Il est crucial de reconnaître que l’antisémitisme ne nous affecte pas tous de la même manière. Les Juifs Ashkenazi, tout comme les Juifs de couleur, Sépharades et Mizrahi, ont été victimes de discrimination, de sectarisme et de violence dans divers pays du globe ; toutefois leurs expériences diffèrent considérablement.

Pour VJI, brandir l’antisémitisme pour faire barrage à toute critique du gouvernement israélien est une attitude dangereuse, qui fragilise et discrédite la bataille contre l’antisémitisme. S’opposer aux politiques d’oppression israéliennes n’est en aucun cas être antisémite, pas plus que soutenir des mesures de solidarité avec le peuple palestinien telles que l’appel au boycott, désinvestissement et sanctions.
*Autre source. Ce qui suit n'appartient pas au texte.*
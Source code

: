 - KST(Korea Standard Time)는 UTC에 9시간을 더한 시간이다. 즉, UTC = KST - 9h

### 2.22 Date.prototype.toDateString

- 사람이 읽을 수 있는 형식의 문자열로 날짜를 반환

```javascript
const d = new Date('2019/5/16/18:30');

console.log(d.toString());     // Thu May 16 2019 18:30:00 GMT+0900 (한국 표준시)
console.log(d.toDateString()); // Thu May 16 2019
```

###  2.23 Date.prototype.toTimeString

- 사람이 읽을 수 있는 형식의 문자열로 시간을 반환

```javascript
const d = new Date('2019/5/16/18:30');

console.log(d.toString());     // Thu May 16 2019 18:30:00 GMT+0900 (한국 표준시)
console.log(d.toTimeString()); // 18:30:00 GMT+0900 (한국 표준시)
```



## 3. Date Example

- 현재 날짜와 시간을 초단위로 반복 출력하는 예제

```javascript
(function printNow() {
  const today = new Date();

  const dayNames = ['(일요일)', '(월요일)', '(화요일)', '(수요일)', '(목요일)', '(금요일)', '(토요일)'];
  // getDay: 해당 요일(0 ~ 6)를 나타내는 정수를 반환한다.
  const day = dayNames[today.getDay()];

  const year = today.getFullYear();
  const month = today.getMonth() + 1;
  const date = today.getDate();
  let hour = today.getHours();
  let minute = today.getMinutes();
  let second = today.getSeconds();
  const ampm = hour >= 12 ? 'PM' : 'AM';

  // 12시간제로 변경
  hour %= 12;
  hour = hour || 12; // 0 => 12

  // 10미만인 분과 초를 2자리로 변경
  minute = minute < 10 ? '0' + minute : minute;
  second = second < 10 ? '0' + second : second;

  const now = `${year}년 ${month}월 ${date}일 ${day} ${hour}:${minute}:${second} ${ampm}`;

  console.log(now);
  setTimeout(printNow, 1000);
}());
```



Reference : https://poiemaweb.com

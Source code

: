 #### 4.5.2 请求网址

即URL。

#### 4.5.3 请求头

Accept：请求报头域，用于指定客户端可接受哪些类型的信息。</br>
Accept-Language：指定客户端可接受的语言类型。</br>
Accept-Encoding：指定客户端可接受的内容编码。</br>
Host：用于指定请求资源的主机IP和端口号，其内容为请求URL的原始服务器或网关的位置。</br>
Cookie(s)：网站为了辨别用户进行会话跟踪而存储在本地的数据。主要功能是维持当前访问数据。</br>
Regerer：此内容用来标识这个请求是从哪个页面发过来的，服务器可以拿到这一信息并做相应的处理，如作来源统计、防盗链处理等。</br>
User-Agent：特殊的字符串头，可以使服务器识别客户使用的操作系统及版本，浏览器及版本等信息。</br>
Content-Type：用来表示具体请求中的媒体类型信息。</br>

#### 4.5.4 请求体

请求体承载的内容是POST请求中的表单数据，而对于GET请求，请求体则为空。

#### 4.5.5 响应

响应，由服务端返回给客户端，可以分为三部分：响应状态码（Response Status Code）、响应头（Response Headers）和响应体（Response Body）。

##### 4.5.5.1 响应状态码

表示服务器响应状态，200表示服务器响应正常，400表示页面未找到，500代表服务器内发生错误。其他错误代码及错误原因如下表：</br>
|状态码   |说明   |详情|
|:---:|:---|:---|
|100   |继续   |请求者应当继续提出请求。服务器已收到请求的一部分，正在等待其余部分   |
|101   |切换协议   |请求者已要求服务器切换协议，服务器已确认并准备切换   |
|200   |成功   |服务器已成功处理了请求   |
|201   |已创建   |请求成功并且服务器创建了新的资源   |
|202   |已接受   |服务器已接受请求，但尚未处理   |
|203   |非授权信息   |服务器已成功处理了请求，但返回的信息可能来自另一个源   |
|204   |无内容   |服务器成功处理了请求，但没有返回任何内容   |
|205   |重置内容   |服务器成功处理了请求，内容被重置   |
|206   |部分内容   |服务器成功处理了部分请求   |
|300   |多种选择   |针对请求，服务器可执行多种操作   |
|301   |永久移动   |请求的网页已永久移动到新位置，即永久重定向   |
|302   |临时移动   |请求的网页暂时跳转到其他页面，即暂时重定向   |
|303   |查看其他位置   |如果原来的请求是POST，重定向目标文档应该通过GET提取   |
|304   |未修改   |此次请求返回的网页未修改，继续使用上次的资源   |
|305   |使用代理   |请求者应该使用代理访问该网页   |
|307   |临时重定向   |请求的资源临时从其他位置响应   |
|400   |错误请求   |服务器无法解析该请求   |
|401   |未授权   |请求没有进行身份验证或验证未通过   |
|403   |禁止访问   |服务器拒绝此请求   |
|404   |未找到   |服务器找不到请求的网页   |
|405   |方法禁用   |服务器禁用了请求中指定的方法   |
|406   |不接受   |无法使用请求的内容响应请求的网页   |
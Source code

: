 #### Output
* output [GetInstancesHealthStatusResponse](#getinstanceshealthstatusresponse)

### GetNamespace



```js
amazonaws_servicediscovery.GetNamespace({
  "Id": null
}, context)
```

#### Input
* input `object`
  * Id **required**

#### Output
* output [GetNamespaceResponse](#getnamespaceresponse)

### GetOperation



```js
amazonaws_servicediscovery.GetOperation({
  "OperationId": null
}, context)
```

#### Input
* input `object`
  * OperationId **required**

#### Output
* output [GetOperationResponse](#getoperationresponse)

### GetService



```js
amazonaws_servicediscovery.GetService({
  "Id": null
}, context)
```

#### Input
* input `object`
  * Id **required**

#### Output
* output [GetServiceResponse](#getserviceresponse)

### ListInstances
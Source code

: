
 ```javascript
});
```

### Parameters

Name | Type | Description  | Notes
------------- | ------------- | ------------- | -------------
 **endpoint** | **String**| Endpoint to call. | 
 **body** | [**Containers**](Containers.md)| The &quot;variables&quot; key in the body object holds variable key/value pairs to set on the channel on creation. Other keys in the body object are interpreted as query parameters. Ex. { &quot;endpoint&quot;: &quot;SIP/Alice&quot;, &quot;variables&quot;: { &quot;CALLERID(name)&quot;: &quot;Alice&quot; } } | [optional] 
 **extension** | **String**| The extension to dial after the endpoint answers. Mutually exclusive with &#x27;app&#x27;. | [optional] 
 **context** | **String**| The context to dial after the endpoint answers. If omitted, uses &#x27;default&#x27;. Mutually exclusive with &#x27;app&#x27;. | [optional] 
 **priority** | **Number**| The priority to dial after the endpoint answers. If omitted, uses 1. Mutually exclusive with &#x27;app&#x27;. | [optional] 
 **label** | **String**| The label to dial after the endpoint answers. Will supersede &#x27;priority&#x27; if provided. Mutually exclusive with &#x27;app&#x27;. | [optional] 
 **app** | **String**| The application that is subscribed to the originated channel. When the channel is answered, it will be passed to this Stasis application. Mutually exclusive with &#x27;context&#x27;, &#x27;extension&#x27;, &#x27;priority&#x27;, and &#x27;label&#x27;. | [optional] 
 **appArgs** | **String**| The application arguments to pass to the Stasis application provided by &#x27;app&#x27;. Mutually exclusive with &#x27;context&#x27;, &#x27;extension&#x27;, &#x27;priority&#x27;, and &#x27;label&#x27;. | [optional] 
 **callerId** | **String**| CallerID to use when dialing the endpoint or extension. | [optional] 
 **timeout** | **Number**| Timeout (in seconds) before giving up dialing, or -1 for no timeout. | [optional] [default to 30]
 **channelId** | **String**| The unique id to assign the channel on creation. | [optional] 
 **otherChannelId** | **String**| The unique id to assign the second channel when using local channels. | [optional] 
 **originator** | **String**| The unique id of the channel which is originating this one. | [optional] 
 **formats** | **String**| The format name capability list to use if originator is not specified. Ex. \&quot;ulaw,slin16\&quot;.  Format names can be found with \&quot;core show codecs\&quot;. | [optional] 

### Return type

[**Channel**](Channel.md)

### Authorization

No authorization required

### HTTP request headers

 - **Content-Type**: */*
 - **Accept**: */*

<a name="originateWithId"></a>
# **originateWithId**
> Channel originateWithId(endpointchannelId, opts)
Malheureusement, bien que l’ensemble du mouvement de solidarité avec la Palestine rejette vigoureusement l’antisémitisme, des incidents antisémites ont bien eu lieu. VJI est resté vigilant afin de condamner ses actes antisémites et les personnes qui les ont commis. En revanche, les défenseurs d’Israël confondent systématiquement l’opposition aux actions d’Israël et l’antisémitisme, allant même jusqu’à soutenir des antisémites si ces derniers sont du côté d’Israël, comme cela fut le cas lors de la campagne de Donald Trump.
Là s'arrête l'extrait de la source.